In the example below, I add linear fitted values for all cases. I make sure to use the same line color, so they are consistent with the scatter plot.

twoway  (scatter sepwid seplen if iris==1, color("72 27 109") symbol(O)) ///
        (scatter sepwid seplen if iris==2, color("33 144 140") symbol(T)) ///
        (scatter sepwid seplen if iris==3, color("253 231 37") symbol(s)) ///
		    (lfitci sepwid seplen if iris==1, clcolor("72 27 109") clwidth(0.5)  acolor(%50) ) ///
        (lfitci sepwid seplen if iris==2, clcolor("33 144 140") clwidth(0.5)  acolor(%50) ) ///
        (lfitci sepwid seplen if iris==3, clcolor("253 231 37") clwidth(0.5)  acolor(%50) ), ///
        legend(order(1 "Sectosa" 2 "Versicolor" 3 "Virginica") col(3)) ///
		    title(Sepal length vs Sepal width) subtitle(plot within different Iris Species)	///
		    xtitle(Sepal length in cm) ytitle(Sepal width in cm)

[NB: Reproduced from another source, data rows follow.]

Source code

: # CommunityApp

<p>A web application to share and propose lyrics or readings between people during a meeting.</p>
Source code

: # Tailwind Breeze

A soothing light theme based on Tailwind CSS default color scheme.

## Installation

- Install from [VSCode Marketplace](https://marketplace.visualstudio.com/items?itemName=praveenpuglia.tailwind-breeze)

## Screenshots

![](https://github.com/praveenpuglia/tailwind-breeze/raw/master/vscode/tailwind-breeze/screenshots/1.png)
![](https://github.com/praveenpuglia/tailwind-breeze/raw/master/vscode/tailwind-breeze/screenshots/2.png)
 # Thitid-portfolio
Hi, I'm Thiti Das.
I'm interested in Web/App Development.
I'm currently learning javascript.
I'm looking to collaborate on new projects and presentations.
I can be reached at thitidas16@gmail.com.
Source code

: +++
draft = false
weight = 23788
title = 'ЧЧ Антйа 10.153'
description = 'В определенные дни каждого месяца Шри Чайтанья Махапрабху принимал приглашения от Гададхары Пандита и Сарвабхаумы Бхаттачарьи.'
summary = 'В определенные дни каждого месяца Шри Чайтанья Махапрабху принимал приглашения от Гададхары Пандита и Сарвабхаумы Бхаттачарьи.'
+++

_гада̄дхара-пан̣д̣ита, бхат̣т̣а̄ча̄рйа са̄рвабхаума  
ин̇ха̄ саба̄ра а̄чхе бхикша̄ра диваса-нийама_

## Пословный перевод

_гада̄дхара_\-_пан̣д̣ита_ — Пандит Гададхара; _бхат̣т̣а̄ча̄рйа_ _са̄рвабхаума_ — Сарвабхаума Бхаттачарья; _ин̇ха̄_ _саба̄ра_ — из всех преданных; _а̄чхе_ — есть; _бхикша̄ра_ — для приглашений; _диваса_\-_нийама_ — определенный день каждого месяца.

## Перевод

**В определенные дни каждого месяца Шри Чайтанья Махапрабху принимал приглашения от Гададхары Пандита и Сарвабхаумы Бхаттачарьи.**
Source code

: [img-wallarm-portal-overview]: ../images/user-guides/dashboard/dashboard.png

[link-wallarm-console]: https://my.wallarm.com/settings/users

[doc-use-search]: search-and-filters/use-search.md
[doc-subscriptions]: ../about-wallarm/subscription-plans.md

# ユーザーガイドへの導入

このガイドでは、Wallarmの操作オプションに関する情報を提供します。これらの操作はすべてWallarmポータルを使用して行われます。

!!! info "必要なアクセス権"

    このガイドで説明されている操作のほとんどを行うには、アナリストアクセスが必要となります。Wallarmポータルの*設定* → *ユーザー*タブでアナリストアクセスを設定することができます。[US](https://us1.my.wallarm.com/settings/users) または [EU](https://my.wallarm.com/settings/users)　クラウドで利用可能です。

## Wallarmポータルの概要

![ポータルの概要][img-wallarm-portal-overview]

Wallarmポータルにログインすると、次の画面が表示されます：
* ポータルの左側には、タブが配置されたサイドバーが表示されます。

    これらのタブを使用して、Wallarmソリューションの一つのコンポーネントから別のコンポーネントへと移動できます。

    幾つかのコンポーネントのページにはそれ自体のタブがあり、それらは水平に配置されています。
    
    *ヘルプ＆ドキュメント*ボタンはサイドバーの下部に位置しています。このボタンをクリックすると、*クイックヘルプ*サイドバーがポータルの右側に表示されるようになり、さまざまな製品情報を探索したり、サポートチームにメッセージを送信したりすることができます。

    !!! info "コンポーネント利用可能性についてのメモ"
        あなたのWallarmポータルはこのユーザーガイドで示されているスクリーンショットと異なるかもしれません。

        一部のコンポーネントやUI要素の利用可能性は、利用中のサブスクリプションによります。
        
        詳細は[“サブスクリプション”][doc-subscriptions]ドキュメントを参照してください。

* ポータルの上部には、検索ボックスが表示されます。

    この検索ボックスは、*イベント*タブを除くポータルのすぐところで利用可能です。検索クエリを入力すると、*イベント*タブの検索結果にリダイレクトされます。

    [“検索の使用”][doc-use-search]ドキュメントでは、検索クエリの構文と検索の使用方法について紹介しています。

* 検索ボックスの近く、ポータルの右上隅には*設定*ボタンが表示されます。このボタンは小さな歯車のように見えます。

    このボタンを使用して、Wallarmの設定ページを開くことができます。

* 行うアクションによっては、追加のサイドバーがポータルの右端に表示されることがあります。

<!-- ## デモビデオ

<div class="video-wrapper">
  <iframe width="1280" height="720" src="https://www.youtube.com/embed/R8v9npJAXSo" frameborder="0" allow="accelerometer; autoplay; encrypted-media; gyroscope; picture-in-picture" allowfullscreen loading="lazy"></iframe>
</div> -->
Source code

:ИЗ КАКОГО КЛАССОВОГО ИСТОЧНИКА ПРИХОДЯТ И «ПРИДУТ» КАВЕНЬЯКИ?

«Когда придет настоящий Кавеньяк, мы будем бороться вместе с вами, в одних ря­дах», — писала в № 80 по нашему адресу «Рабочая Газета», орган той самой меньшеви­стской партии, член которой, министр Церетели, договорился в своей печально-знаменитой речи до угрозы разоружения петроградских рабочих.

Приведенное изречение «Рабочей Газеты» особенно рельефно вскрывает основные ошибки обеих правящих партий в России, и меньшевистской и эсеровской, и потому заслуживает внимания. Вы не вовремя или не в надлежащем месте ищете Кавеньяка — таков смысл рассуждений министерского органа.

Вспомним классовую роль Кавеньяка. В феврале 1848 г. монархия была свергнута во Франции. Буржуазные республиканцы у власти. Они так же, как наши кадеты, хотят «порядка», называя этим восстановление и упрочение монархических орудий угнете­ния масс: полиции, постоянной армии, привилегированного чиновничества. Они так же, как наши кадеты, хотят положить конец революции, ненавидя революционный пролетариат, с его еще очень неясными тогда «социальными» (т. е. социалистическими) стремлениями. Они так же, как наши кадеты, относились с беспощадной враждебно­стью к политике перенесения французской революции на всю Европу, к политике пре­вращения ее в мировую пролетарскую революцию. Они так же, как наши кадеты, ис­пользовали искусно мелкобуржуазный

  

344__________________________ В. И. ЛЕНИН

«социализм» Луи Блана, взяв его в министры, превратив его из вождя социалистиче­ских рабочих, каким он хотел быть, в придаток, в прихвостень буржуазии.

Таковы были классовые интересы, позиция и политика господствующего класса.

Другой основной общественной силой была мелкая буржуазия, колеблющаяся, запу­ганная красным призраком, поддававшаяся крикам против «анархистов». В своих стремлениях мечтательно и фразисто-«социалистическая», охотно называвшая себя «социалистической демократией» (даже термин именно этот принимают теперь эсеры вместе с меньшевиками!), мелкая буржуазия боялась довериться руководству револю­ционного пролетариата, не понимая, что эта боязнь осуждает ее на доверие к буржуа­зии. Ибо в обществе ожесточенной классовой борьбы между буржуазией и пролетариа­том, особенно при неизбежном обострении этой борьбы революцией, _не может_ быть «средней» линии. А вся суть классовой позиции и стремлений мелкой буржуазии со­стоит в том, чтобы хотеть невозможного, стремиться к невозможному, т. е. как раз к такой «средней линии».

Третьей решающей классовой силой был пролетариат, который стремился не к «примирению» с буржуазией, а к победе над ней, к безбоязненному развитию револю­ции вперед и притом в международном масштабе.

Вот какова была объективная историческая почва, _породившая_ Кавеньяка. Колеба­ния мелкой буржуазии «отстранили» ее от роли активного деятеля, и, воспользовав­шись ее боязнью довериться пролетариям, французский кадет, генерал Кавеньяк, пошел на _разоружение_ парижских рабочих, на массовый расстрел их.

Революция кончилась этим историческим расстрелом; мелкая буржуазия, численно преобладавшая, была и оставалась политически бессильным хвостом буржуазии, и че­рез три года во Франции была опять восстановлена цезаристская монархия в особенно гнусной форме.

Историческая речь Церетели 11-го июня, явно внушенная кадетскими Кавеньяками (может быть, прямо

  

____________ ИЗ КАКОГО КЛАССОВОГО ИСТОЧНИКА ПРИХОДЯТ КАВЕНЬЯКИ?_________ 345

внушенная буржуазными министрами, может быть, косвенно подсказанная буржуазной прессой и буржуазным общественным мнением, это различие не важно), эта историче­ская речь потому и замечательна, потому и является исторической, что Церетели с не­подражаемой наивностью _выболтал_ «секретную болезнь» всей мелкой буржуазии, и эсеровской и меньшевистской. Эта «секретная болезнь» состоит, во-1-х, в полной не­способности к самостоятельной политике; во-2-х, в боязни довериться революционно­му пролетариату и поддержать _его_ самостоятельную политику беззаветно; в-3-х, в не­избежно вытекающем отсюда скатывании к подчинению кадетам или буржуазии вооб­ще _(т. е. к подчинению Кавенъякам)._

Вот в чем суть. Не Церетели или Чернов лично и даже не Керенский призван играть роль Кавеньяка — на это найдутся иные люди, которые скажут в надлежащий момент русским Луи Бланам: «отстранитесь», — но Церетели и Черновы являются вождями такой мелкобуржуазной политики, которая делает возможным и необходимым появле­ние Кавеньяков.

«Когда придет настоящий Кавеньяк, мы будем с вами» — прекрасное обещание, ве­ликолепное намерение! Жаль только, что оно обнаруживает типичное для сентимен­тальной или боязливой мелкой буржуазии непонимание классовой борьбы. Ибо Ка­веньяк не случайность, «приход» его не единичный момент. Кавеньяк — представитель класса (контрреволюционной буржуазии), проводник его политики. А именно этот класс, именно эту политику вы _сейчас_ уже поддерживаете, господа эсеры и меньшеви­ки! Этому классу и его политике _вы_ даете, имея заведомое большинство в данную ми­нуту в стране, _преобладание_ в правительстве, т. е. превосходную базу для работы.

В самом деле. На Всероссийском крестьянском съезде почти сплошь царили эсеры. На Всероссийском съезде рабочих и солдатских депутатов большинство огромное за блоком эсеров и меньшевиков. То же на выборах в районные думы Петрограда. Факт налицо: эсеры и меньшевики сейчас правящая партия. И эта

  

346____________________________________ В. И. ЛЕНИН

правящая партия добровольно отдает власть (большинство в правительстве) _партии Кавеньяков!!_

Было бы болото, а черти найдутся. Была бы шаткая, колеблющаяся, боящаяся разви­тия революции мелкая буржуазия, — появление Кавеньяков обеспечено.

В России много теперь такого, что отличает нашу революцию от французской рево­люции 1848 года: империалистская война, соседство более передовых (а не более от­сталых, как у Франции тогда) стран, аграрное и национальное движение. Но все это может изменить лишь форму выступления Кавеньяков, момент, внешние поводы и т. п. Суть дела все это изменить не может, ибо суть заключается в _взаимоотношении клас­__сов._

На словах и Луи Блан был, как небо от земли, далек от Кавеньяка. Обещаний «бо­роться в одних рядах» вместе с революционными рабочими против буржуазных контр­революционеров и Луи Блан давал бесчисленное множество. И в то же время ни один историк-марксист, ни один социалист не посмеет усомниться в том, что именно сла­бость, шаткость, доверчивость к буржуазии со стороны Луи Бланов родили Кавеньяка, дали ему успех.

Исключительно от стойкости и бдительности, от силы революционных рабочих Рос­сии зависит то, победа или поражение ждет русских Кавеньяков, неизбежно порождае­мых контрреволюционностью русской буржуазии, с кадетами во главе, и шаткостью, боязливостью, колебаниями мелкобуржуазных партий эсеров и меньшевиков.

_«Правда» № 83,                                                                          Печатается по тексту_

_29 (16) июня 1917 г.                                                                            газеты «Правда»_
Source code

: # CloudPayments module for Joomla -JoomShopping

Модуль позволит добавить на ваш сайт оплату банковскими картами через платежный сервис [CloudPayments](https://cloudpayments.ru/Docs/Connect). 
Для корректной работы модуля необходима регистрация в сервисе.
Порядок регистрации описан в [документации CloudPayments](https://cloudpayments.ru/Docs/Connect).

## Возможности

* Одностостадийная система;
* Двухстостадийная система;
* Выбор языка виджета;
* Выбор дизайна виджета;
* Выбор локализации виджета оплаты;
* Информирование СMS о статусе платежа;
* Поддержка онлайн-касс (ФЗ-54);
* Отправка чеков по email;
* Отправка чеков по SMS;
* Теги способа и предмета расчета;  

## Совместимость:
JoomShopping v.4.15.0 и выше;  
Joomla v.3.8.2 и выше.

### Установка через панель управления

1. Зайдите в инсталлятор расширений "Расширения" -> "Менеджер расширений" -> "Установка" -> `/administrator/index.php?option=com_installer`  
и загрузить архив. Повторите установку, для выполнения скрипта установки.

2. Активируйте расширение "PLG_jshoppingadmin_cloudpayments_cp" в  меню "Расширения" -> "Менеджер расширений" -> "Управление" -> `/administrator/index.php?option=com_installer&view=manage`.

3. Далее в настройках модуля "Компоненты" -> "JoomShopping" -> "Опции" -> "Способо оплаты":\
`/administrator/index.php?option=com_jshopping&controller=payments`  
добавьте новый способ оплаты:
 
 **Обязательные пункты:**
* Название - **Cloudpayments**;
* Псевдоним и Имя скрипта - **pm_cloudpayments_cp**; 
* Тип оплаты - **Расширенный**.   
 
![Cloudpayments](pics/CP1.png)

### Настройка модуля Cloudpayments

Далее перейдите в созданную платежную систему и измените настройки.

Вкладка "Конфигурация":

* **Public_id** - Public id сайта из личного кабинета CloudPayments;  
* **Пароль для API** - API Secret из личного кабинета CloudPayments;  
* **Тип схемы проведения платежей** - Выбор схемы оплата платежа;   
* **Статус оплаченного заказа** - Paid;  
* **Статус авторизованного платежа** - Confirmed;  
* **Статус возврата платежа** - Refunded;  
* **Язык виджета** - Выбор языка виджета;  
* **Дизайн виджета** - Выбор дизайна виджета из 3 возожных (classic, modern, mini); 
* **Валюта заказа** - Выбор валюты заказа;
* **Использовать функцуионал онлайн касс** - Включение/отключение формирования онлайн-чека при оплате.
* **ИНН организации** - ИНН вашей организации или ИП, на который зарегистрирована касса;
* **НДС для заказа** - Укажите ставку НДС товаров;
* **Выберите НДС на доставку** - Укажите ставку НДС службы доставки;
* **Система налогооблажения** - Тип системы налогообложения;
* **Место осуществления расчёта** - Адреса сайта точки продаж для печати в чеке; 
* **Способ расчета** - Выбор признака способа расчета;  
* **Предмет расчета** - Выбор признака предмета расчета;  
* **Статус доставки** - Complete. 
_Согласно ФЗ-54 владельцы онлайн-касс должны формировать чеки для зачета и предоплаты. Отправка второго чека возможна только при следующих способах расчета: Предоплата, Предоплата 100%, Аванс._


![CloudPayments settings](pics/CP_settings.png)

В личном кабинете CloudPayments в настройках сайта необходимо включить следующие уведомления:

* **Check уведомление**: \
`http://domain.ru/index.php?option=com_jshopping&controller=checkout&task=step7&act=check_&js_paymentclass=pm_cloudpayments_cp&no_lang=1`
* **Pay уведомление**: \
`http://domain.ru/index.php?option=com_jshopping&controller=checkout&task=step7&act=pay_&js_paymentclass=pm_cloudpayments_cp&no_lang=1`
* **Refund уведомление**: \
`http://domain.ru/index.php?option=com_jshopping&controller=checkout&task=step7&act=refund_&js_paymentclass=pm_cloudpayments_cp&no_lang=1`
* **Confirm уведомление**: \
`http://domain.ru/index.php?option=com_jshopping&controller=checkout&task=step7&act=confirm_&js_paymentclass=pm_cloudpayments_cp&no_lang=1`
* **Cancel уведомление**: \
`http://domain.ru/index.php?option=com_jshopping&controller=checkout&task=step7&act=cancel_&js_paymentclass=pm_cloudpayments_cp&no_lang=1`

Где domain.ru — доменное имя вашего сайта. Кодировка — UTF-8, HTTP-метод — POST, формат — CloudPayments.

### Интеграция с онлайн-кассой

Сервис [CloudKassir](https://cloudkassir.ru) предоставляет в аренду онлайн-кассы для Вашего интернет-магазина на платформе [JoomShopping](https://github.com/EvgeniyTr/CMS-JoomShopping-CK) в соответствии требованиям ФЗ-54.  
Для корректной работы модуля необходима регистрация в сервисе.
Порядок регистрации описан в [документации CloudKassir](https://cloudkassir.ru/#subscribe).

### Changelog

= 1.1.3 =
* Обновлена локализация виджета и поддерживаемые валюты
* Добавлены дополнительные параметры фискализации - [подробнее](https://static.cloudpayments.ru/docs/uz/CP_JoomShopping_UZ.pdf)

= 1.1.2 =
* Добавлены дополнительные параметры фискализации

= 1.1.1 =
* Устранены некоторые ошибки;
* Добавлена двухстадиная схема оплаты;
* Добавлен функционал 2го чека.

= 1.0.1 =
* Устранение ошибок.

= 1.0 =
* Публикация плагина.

Stata scatterplot with best-fit lines

Of course, you can be more sophisticated, and use a local polynomial to identify those relationships:

twoway  (scatter sepwid seplen if iris==1, color("72 27 109") symbol(O)) ///
        (scatter sepwid seplen if iris==2, color("33 144 140") symbol(T)) ///
        (scatter sepwid seplen if iris==3, color("253 231 37") symbol(s)) ///
		    (lpolyci sepwid seplen if iris==1, clcolor("72 27 109") clwidth(0.5)  acolor(%50) ) ///
        (lpolyci sepwid seplen if iris==2, clcolor("33 144 140") clwidth(0.5)  acolor(%50) ) ///
        (lpolyci sepwid seplen if iris==3, clcolor("253 231 37") clwidth(0.5)  acolor(%50) ), ///
        legend(order(1 "Sectosa" 2 "Versicolor" 3 "Virginica") col(3)) ///
		    title(Sepal length vs Sepal width) subtitle(plot within different Iris Species) ///
		    xtitle(Sepal length in cm) ytitle(Sepal width in cm)

Stata scatterplot with local polynomial lines.

And done. You can use the above guide to modify your plots as needed.